*** INFORMATION Section Begins ***

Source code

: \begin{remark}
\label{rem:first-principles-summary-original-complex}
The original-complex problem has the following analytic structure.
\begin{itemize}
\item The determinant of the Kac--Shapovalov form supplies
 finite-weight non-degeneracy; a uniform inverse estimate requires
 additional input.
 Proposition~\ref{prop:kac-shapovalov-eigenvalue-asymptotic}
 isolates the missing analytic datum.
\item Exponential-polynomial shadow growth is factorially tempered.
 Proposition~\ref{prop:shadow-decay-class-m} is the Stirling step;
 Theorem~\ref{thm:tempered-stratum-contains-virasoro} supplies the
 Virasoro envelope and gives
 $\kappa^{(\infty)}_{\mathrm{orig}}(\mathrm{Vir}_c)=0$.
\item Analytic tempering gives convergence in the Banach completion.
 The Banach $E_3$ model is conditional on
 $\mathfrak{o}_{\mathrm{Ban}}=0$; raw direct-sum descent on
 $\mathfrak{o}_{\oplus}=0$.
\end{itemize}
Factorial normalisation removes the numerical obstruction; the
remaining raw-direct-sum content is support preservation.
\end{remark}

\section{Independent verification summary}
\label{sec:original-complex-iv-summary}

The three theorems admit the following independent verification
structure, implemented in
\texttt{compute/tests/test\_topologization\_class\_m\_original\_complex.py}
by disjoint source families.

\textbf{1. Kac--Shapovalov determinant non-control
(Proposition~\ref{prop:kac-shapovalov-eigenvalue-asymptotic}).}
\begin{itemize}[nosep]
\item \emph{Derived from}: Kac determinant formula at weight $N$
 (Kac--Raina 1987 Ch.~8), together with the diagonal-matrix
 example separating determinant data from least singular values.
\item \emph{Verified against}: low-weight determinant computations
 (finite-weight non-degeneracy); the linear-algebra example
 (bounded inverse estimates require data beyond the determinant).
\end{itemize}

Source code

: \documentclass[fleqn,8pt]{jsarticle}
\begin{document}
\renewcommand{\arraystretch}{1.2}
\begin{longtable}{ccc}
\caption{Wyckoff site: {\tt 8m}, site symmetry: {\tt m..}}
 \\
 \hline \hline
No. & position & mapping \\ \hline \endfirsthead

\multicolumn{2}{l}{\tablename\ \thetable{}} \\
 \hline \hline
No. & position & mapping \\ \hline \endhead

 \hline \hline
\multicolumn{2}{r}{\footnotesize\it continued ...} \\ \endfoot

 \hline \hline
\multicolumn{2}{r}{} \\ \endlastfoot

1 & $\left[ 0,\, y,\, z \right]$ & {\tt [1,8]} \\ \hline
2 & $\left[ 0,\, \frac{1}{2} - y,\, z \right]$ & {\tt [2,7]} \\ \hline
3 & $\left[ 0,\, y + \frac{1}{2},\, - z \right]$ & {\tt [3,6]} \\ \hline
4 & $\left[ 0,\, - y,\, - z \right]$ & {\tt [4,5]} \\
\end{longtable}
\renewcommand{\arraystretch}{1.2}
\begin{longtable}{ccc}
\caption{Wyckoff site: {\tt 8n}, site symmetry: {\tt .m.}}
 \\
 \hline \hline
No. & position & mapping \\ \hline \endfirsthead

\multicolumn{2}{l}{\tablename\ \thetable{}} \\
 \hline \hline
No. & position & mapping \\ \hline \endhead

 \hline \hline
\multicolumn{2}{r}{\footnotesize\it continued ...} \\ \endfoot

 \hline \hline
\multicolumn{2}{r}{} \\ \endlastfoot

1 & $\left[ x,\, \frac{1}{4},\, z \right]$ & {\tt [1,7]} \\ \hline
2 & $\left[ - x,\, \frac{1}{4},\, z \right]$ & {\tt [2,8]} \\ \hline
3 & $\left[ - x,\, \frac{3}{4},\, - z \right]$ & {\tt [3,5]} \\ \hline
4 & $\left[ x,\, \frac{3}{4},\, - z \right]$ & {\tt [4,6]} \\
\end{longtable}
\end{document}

*** INFORMATION Section Ends ***

→ DIRECTIONS
Look over the records above and copy each line that includes the string "symmetry".

→ THE COMPLETED TASK
\caption{Wyckoff site: {\tt 8m}, site symmetry: {\tt m..}}
\caption{Wyckoff site: {\tt 8n}, site symmetry: {\tt .m.}}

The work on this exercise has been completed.